One of the issues Hennessy singled out - finding an alternative to coal that is environmentally friendly yet cheap enough to sell to China - is at the core of PESD's Global Coal Markets platform, one of the program's four active research platforms. Richard K. Morse and others are tracking power generation in China, India, and the U.S. and finding that coal use is on the rise but the whole picture is complex due to the current world economic crisis. On the issue of climate change, David G. Victor recently proposed a new policy framework, "climate accession deals," for more successfully engaging developing nations in a post-Kyoto world.

On Feb. 12, PESD will host a public conference titled "Public Forum: How Will Global Warming Affect the World's Fuel Markets?", as part of the program's winter seminar on coal.
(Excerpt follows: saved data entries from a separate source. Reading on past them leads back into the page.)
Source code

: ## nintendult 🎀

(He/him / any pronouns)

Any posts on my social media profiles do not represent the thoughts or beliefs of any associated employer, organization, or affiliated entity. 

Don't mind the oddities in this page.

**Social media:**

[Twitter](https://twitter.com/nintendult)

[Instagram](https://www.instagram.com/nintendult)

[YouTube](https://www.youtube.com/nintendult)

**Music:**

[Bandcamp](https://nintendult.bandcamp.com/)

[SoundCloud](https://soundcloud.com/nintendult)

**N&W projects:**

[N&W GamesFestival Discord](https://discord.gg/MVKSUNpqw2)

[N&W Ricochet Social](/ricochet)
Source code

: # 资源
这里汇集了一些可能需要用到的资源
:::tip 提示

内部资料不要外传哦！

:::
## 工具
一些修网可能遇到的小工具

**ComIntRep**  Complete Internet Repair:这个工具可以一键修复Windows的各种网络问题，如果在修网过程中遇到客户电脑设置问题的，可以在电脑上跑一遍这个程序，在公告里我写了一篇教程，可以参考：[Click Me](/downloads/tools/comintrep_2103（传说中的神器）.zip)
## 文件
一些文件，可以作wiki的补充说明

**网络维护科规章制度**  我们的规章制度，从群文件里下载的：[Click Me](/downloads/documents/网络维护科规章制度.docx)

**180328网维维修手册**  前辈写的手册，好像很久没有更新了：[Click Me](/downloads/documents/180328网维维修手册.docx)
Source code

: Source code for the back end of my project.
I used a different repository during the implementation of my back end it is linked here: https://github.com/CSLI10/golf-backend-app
Peter Hughes, director of Arthur D. Little's Global Energy & Utilities Division, will talk about whether natural gas is the "default climate change option." Hughes' presentation will be followed by a panel discussion with FSI Director Coit D. Blacker, Stu Dalton from EPRI, and PESD Director David Victor.

PESD research findings are regularly featured in the New York Times, energy blogs, Newsweek, scholarly journals, and in printed book publications. The relevancy of its research findings derives from its interdisciplinary look at energy through law, political science, and economics.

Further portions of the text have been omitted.